Massive rotation flows will bag big bucks

Hey There Income Hunters,

What a wild week, including the comeback of the year for the S&P 500.

I have to take a victory lap for last weekend’s letter when I wrote there were zero signs of systemic risk and encouraged buying commodities and energy.

Yet, even with the ferocious rally in the US, global equities registered their first week of net outflows for 2021.

It is no coincidence that as many as 20 central banks around the world have begun either reducing their bond purchases (QE) or have begun raising rates.

As you can see below, overall the S&P 500 was down on the week. However, the real story is the rotation of allocation away from growth stocks into energy …

The energy sector was not only the leading sector this week, it actually closed higher from Monday. Oil is now within 2.5% of its July high up at $77 after trading at $62 just one month ago.

There is a lot left in the tank (as they say) and there is another “old school” power player that’s ready to get fired up for the big infrastructure build that’s coming.

Today I’ll give you a few supporting arguments behind the reallocation argument and a couple of trades well worth consideration.

Wakey, Wakey

This past week will be looked back on as the week that investors woke up. As I said this week, Thursday was a game changer and Jerome Powell finally became the boy who cried wolf.

Investors are moving on from transitory inflation to possibly holy crap inflation.

And now we’re entering a GLOBAL reopening quarter heading into the holidays.

Let’s take a look at my favorite chart for starters. This chart illustrates the potential for the largest reallocation trade in history …

$112 trillion in financial assets that will be a drain on portfolios during an inflationary period …

  • $17 trillion in the Nasdaq 100

  • $15 trillion in negative-yielding bonds

  • $80 trillion of bonds below 2% in yield

The Bloomberg commodity index used in the chart above would have to rise 15x relative to the S&P 500 just to reach the mean since 1971.

The commodity party is just starting.

Think about this, the SPDR Select Sector Mining ETF (Ticker: XME) and XLE are a combined 1/10 the size of the NASDAQ 100 …

Yes, we will have inflation come off a bit due to high base effects from 2021 … however, after that, it will settle in much higher than the pre-Covid averages.

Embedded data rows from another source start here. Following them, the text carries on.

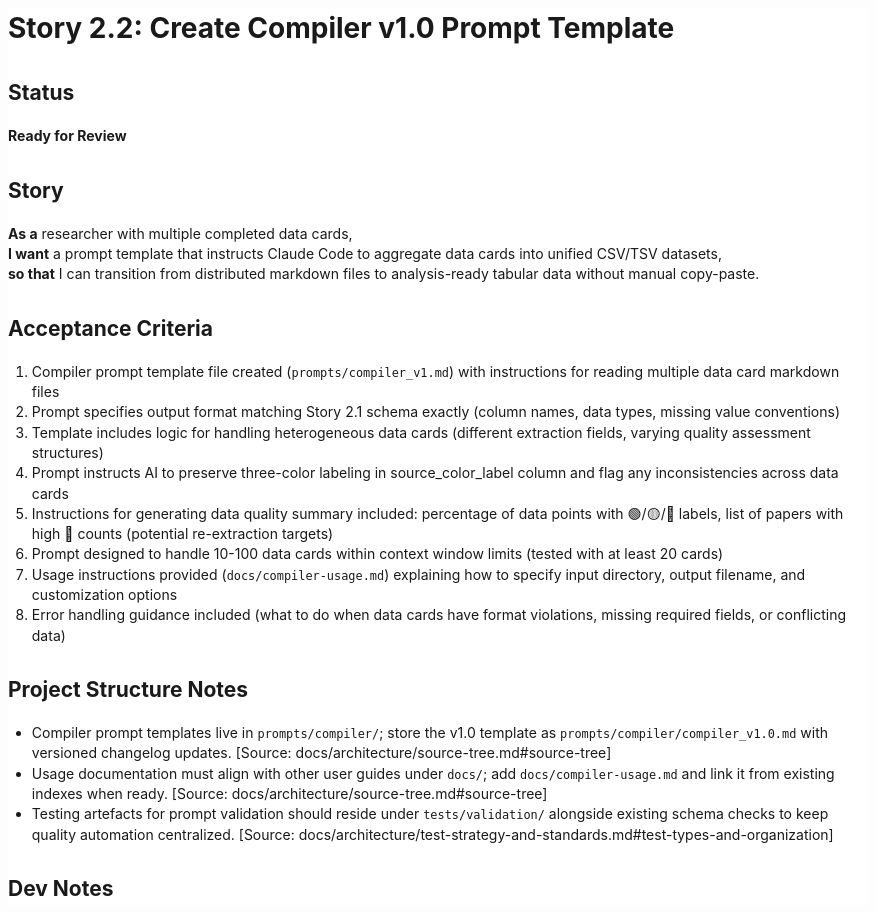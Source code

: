 # Story 2.2: Create Compiler v1.0 Prompt Template



## Status

**Ready for Review**

## Story

**As a** researcher with multiple completed data cards,  
**I want** a prompt template that instructs Claude Code to aggregate data cards into unified CSV/TSV datasets,  
**so that** I can transition from distributed markdown files to analysis-ready tabular data without manual copy-paste.

## Acceptance Criteria

1. Compiler prompt template file created (`prompts/compiler_v1.md`) with instructions for reading multiple data card markdown files
2. Prompt specifies output format matching Story 2.1 schema exactly (column names, data types, missing value conventions)
3. Template includes logic for handling heterogeneous data cards (different extraction fields, varying quality assessment structures)
4. Prompt instructs AI to preserve three-color labeling in source_color_label column and flag any inconsistencies across data cards
5. Instructions for generating data quality summary included: percentage of data points with 🟢/🟡/🔴 labels, list of papers with high 🔴 counts (potential re-extraction targets)
6. Prompt designed to handle 10-100 data cards within context window limits (tested with at least 20 cards)
7. Usage instructions provided (`docs/compiler-usage.md`) explaining how to specify input directory, output filename, and customization options
8. Error handling guidance included (what to do when data cards have format violations, missing required fields, or conflicting data)

## Project Structure Notes

- Compiler prompt templates live in `prompts/compiler/`; store the v1.0 template as `prompts/compiler/compiler_v1.0.md` with versioned changelog updates. [Source: docs/architecture/source-tree.md#source-tree]
- Usage documentation must align with other user guides under `docs/`; add `docs/compiler-usage.md` and link it from existing indexes when ready. [Source: docs/architecture/source-tree.md#source-tree]
- Testing artefacts for prompt validation should reside under `tests/validation/` alongside existing schema checks to keep quality automation centralized. [Source: docs/architecture/test-strategy-and-standards.md#test-types-and-organization]

## Dev Notes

There are trillions of dollars sitting in the wrong asset classes,

Coal, Oil and Gas will be the immediate big winners because emerging economies don’t have a choiceThey are going to need fuel to build their middle class and they will have zero help from developed countries.

This is survival in a post-covid world … this is not a time for fantasizing about a zero-carbon emissions.

Quality Companies to Consider

Teck Resources (Ticker: TECK) is a coal and copper play. They are  top-ranked in their industry and have recently corrected due to the China slump.

This correction is a bonus because India will pick up the slack for energy, and the Indian economy is running on all cylinders. Plus India’s Covid cases are in a downtrend while their stock market is in a major bull market.

Tech’s stock price will take out its $30 dollar 2018 high and could easily reach its 2010 high of $60. There is an enormous environmental, social and governance energy (ESG) crisis brewing.

Traditional financing is just not available to most oil, gas, metals and coal companies, so the response time to get new exploration going is delayed.

Now, with new infrastructure projects coming online in 2022, demand will run ahead of supply.

Teck has the resources to supply coal and copper. Plus they are considering spinning off their coal assets, which could produce a nice near-term windfall for investors.

Let’s check the technicals

Teck recently continued its long-term bullish trend after consolidating above the 200-day moving average.

You can put on a bullish option strategy looking to challenge the $30 high at a minimum.

Here are two options to consider. The first will maximize your return on capital investment and the second will maximize the upside potential …

1. BTO $TECK Nov. 19 28/30 CS for $.42 … A 350% max return if TECK expires above 29.89 …

2. BTO TECK Nov19 26 Call for $1.56 … unlimited upside with greater risk to the downside.

Both good choices depending on your risk profile ….

Other names I like for the scenario discussed above include:

Arch Resources Inc. (Ticker: ARCH)

Sibanye-Stillwater (Ticker: SBSW)

Bring It Home

The foundation is set for these companies to return real value to their shareholders. They have extended the maturities of their debt and have free cash flow for new projects.

We will discuss opportunities to also participate in fast profits by considering bearish strategies on the financial assets that will be sold to allocate into real assets.

You have to be willing to go both ways.

While trading at the global banks for many years, I learned to love making money on the short side. It can be extremely fun, because the market goes down much faster than it goes up.